» What is expected
Copy out each line containing "platform" from the entries below.
Start of Supplied data
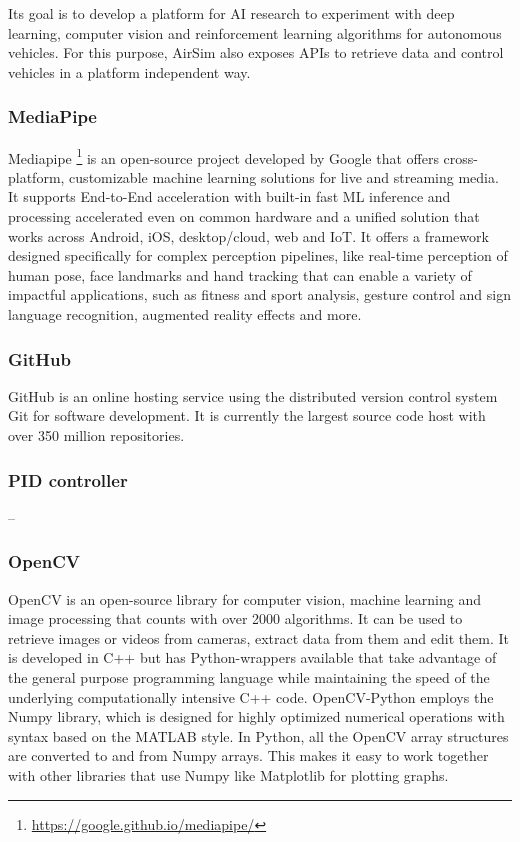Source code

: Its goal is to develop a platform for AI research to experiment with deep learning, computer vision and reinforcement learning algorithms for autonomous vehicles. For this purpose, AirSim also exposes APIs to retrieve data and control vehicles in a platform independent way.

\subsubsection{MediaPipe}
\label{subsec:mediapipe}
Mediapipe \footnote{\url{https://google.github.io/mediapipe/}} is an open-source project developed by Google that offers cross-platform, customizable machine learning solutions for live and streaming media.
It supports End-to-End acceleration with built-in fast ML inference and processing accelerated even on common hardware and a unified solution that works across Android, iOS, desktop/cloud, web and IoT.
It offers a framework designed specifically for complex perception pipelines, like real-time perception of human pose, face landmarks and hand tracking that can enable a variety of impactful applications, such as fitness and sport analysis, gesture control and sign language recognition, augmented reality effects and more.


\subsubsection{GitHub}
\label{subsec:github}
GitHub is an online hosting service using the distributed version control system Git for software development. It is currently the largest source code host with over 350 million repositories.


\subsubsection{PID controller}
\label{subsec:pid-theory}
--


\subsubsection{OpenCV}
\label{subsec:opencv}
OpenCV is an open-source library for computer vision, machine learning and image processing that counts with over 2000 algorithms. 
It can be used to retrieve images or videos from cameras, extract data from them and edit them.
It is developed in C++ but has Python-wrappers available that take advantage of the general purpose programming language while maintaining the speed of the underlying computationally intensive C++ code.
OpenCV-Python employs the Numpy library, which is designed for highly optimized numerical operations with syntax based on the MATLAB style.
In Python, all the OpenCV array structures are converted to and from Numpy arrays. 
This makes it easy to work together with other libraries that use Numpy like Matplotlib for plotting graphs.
End of Supplied data
» Task answer
: Its goal is to develop a platform for AI research to experiment with deep learning, computer vision and reinforcement learning algorithms for autonomous vehicles. For this purpose, AirSim also exposes APIs to retrieve data and control vehicles in a platform independent way.
Mediapipe \footnote{\url{https://google.github.io/mediapipe/}} is an open-source project developed by Google that offers cross-platform, customizable machine learning solutions for live and streaming media.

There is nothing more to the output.